===== Data supplied

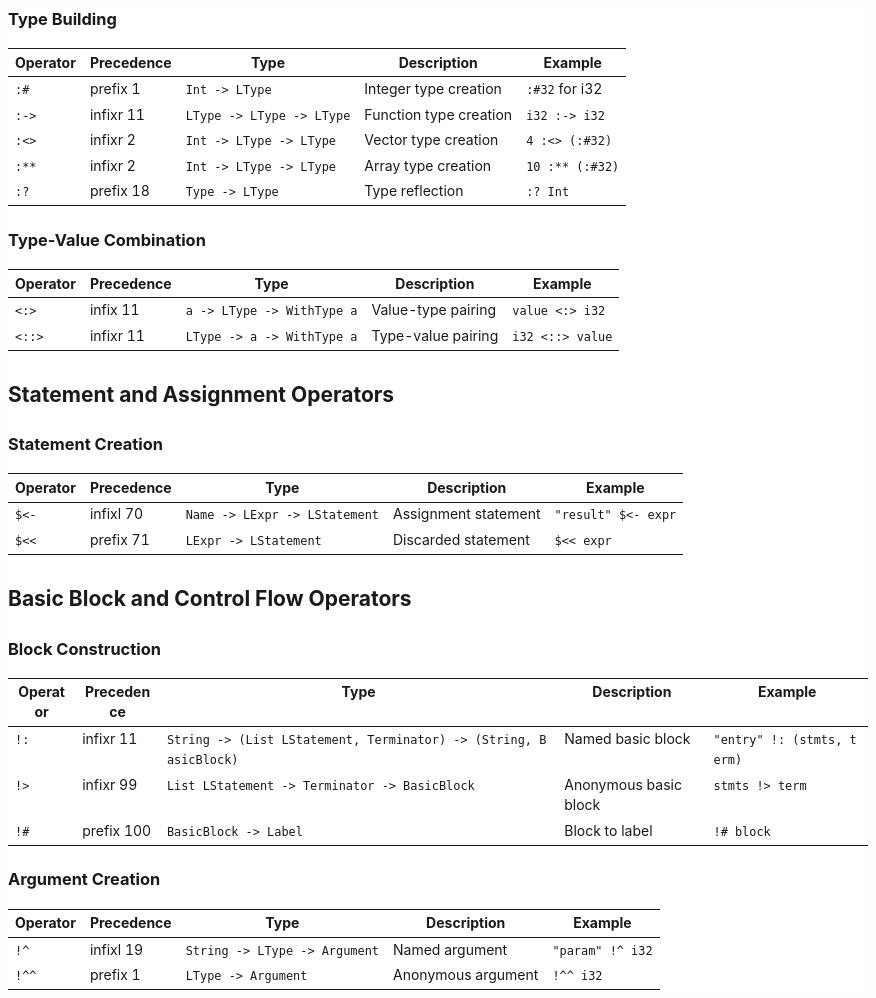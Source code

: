 ### Type Building

| Operator | Precedence | Type | Description | Example |
|----------|------------|------|-------------|---------|
| `:#` | prefix 1 | `Int -> LType` | Integer type creation | `:#32` for i32 |
| `:->` | infixr 11 | `LType -> LType -> LType` | Function type creation | `i32 :-> i32` |
| `:<>` | infixr 2 | `Int -> LType -> LType` | Vector type creation | `4 :<> (:#32)` |
| `:**` | infixr 2 | `Int -> LType -> LType` | Array type creation | `10 :** (:#32)` |
| `:?` | prefix 18 | `Type -> LType` | Type reflection | `:? Int` |

### Type-Value Combination

| Operator | Precedence | Type | Description | Example |
|----------|------------|------|-------------|---------|
| `<:>` | infix 11 | `a -> LType -> WithType a` | Value-type pairing | `value <:> i32` |
| `<::>` | infixr 11 | `LType -> a -> WithType a` | Type-value pairing | `i32 <::> value` |

## Statement and Assignment Operators

### Statement Creation

| Operator | Precedence | Type | Description | Example |
|----------|------------|------|-------------|---------|
| `$<-` | infixl 70 | `Name -> LExpr -> LStatement` | Assignment statement | `"result" $<- expr` |
| `$<<` | prefix 71 | `LExpr -> LStatement` | Discarded statement | `$<< expr` |

## Basic Block and Control Flow Operators

### Block Construction

| Operator | Precedence | Type | Description | Example |
|----------|------------|------|-------------|---------|
| `!:` | infixr 11 | `String -> (List LStatement, Terminator) -> (String, BasicBlock)` | Named basic block | `"entry" !: (stmts, term)` |
| `!>` | infixr 99 | `List LStatement -> Terminator -> BasicBlock` | Anonymous basic block | `stmts !> term` |
| `!#` | prefix 100 | `BasicBlock -> Label` | Block to label | `!# block` |

### Argument Creation

| Operator | Precedence | Type | Description | Example |
|----------|------------|------|-------------|---------|
| `!^` | infixl 19 | `String -> LType -> Argument` | Named argument | `"param" !^ i32` |
| `!^^` | prefix 1 | `LType -> Argument` | Anonymous argument | `!^^ i32` |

==========

### Description of the task
Repeat precisely the lines of the data starting at the one containing "infixl 19 |", last line included.

### Response below
| `!^` | infixl 19 | `String -> LType -> Argument` | Named argument | `"param" !^ i32` |
| `!^^` | prefix 1 | `LType -> Argument` | Anonymous argument | `!^^ i32` |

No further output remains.